Where does desire come from? Is it a fire we’re born with? Who put it there? Why do our desires differ? Can we alter our innate desires, or do they define us and irreparably shape our lives?
Is desire a fire we find? Is it chance or fate? Do we know what we’re looking for on any conscious or subconscious level, or are desires unknown to us until the moment of resonance? What is in us that it touches? What part of us comes alive when a desire is found?
What comes first, a desire or an object of desire? Do we seek only when we find something to want, or do we seek—can we earnestly seek—not knowing what we’ll find, but in the expectation that we will find “it”?
I’ve been thinking a lot about desire since I arrived in McLeod Ganj. Buddhist monks spend their lives severing the strings of desire. Only by being free of want can one achieve enlightenment. It’s a beautiful, lofty goal—one I’ve never heard a monk say he will achieve in this lifetime. The idea is to do one’s best and keep up the effort in the next life.

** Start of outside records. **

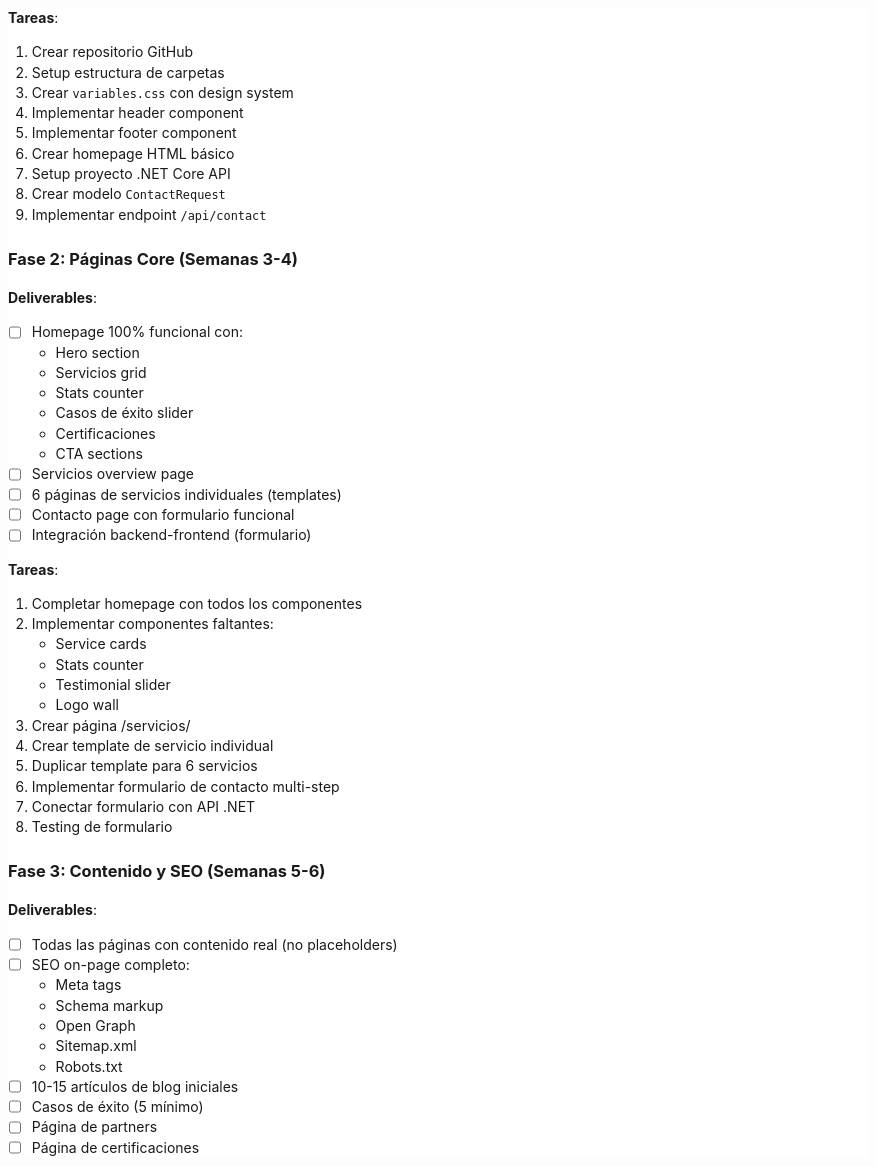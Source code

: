 **Tareas**:
1. Crear repositorio GitHub
2. Setup estructura de carpetas
3. Crear `variables.css` con design system
4. Implementar header component
5. Implementar footer component
6. Crear homepage HTML básico
7. Setup proyecto .NET Core API
8. Crear modelo `ContactRequest`
9. Implementar endpoint `/api/contact`

### Fase 2: Páginas Core (Semanas 3-4)

**Deliverables**:
- [ ] Homepage 100% funcional con:
  - Hero section
  - Servicios grid
  - Stats counter
  - Casos de éxito slider
  - Certificaciones
  - CTA sections
- [ ] Servicios overview page
- [ ] 6 páginas de servicios individuales (templates)
- [ ] Contacto page con formulario funcional
- [ ] Integración backend-frontend (formulario)

**Tareas**:
1. Completar homepage con todos los componentes
2. Implementar componentes faltantes:
   - Service cards
   - Stats counter
   - Testimonial slider
   - Logo wall
3. Crear página /servicios/
4. Crear template de servicio individual
5. Duplicar template para 6 servicios
6. Implementar formulario de contacto multi-step
7. Conectar formulario con API .NET
8. Testing de formulario

### Fase 3: Contenido y SEO (Semanas 5-6)

**Deliverables**:
- [ ] Todas las páginas con contenido real (no placeholders)
- [ ] SEO on-page completo:
  - Meta tags
  - Schema markup
  - Open Graph
  - Sitemap.xml
  - Robots.txt
- [ ] 10-15 artículos de blog iniciales
- [ ] Casos de éxito (5 mínimo)
- [ ] Página de partners
- [ ] Página de certificaciones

For my part, I don’t have many desires. I never have. I think that’s what makes me so suited to the backpacker lifestyle: I have little difficulty letting it all go. The ties that bind are easily shrugged off. To be sure, I have my partialities—movies and Japanese food rank high. I’ll have to sever those strings in the next life. All things considered, though, the fire is lacking in me. It’s no more than a scattering of embers. If it’s something you’re born with, I’m missing it, and so, operating on the alternative theory of desire being external, I’m seeking it out. I haven’t found it at home, so I’m looking in India. Like a gravitational pull I find myself in a hub of Tibetan Buddhist monks—the very people who would tell me to stop looking in the first place. I don’t think that’s a coincidence: I think that’s what I want to hear. I don’t want to want, and to be around like-minded people is a comfort. But this place also provides a conflicting message: here atop the mountain of an exiled people longing for home, the desire is palpable.
If I’m wrong about the nature of desire, it’s a pointless search to begin with. I’m missing something I’ll never have. A good friend of mine told me I’m a drifter and to accept it before it destroys me. There’s something to that. The trouble is, this is a hard world to live in for someone lacking desire. How can I find a place of belonging without desire, or its derivative—ambition?
The sounds of singing schoolchildren drift through my blue-curtained window, overlooking a deep and distant valley below. There’s the sound of construction next door, too, which will be replaced at nightfall by the barking of stray dogs resuming their eternal turf war. McLeod Ganj is as beautiful and refreshing as it is noisy and polluted, yet as imperfect as it is, it manages to invoke deep reflection just the same. There is a sort of magic here I’m only beginning to recognize.